(Records drawn from a dataset)
-- Opening Marker --

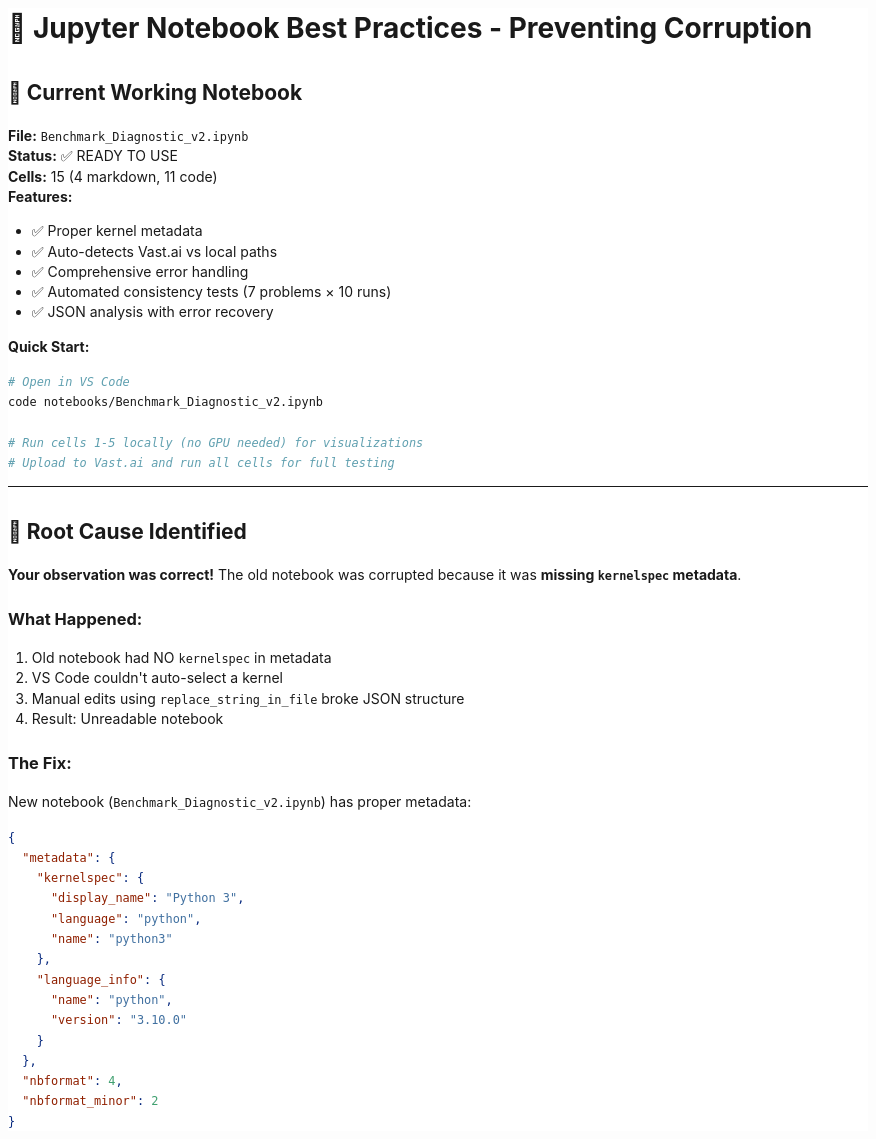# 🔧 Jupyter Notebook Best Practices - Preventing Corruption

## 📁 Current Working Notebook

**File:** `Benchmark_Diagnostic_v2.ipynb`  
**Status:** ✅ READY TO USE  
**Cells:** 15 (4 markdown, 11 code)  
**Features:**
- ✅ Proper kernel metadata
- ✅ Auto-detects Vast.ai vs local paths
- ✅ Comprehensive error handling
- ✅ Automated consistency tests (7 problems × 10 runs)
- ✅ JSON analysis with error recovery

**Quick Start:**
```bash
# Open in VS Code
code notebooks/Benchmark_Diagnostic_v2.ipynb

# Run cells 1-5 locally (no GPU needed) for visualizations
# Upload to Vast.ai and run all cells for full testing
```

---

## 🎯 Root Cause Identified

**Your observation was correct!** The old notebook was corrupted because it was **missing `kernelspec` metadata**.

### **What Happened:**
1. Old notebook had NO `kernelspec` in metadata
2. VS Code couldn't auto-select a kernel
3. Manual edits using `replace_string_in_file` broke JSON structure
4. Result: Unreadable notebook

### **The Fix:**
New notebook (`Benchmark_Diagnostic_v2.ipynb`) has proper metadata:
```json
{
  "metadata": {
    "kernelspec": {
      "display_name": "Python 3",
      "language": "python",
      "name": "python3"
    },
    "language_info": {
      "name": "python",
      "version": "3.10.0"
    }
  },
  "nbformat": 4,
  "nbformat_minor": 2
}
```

-- Closing Marker --

Counting only lines of the data above that hold "metadata", report the total and nothing else.

**EXERCISE RESULT:** 5